* [WORK REQUEST]
What lines of the data below include the word "atmospheric"? Report them by copying each.

##########

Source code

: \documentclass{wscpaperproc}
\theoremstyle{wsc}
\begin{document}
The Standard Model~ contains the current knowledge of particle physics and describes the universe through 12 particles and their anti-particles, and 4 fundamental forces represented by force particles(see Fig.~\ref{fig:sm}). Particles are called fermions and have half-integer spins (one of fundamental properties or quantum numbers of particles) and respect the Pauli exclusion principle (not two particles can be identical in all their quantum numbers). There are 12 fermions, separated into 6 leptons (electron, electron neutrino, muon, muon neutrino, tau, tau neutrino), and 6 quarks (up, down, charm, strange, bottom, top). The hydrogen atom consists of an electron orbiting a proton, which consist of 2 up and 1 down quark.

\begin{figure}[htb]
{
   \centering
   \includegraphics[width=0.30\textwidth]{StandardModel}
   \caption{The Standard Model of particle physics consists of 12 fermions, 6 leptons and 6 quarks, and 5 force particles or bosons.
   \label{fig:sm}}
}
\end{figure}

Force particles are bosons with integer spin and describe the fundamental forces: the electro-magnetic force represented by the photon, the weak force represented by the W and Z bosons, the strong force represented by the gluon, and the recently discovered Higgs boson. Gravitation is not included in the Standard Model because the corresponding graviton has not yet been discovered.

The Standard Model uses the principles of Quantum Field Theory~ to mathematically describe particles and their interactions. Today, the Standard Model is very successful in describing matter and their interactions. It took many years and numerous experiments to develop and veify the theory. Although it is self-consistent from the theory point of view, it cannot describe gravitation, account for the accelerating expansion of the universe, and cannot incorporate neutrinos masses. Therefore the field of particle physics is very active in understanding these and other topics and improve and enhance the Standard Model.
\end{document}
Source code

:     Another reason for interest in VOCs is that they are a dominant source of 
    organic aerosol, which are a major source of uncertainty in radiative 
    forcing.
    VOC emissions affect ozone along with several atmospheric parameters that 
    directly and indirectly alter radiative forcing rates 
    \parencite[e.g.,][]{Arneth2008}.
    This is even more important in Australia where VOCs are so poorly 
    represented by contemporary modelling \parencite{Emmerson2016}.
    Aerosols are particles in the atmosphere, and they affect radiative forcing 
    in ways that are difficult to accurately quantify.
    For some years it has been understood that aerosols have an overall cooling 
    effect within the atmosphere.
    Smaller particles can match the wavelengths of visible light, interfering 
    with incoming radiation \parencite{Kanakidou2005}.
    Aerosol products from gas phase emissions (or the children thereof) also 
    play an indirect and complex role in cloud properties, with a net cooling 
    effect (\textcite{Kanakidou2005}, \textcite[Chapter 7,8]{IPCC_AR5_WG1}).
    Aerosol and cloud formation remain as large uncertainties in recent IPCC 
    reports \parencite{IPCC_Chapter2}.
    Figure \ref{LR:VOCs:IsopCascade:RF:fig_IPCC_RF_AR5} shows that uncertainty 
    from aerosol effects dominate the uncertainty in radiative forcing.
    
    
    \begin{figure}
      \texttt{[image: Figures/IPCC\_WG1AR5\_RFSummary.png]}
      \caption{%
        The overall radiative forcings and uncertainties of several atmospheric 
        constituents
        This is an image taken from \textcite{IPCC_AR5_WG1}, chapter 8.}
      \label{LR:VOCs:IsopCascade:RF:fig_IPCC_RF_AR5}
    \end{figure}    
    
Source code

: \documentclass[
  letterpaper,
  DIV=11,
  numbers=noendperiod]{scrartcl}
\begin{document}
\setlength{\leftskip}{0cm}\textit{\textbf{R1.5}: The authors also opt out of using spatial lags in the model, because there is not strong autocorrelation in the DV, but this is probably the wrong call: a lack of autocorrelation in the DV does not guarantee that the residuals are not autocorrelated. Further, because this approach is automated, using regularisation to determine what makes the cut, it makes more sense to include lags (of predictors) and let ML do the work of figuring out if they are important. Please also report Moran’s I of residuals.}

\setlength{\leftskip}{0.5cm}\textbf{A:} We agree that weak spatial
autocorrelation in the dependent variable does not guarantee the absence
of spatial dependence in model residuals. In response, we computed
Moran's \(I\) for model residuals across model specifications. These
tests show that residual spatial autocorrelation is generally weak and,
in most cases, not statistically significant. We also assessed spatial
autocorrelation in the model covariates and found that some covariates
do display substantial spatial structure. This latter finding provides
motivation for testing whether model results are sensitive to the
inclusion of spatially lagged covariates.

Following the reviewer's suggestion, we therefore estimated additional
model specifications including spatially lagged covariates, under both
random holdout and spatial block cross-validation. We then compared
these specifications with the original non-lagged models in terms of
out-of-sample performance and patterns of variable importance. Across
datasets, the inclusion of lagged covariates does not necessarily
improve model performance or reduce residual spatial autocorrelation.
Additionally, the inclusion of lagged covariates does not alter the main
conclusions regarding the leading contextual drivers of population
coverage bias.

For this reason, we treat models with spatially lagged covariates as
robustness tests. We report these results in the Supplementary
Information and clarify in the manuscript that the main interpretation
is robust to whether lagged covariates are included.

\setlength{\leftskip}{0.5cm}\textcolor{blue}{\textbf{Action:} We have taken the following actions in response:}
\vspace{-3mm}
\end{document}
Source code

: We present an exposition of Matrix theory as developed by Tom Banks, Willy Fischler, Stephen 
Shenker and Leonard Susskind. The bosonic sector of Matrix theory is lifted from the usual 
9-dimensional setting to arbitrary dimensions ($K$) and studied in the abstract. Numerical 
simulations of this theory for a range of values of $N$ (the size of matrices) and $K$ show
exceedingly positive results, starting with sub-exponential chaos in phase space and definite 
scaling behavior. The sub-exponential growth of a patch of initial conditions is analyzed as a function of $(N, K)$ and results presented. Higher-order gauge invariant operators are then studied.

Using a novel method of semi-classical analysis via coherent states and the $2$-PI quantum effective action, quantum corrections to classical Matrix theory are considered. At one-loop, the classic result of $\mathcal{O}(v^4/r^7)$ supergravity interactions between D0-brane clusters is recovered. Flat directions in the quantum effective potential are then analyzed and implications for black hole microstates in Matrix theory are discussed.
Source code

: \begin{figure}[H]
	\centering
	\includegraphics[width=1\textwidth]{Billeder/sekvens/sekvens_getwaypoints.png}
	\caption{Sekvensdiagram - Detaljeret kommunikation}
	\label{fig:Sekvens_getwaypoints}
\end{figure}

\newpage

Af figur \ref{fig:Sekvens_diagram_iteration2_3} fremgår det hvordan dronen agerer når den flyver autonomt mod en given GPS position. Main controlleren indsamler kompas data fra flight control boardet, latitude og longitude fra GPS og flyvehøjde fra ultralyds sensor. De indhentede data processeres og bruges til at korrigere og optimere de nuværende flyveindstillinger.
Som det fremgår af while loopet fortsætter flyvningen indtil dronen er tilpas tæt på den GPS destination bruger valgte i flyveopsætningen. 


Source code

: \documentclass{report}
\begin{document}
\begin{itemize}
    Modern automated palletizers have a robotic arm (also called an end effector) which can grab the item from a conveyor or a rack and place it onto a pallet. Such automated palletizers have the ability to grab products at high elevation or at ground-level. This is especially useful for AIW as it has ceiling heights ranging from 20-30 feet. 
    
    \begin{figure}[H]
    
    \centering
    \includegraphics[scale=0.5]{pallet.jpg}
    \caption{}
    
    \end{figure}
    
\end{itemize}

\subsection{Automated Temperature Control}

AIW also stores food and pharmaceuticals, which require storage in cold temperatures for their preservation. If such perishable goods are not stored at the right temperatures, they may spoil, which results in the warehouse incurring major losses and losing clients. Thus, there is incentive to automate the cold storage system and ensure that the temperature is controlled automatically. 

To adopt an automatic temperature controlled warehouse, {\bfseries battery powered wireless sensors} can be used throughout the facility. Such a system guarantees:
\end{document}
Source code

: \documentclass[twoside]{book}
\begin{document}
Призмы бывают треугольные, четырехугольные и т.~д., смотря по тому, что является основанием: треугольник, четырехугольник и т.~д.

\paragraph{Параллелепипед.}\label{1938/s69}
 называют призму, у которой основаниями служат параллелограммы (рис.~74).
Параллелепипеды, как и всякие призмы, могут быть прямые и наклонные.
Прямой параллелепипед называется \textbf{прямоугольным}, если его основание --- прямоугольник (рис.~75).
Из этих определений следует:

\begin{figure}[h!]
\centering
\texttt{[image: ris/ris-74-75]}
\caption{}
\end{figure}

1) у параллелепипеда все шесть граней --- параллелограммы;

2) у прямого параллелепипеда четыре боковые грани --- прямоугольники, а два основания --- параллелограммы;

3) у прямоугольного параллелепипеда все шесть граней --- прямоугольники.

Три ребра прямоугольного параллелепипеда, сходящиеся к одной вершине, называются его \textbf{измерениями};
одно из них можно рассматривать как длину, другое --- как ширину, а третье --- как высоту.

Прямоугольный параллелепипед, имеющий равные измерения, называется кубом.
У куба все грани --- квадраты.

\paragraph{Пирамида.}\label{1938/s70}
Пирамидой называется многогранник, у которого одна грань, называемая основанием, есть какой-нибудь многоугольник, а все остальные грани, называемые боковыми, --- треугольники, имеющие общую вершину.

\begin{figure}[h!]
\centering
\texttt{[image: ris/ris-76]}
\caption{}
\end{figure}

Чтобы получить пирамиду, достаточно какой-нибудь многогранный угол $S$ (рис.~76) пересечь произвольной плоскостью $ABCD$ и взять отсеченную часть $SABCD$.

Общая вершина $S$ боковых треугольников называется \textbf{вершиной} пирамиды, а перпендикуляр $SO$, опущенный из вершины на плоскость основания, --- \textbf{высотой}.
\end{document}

##########

* [REPLY TO THE TASK]
    VOC emissions affect ozone along with several atmospheric parameters that 
        The overall radiative forcings and uncertainties of several atmospheric 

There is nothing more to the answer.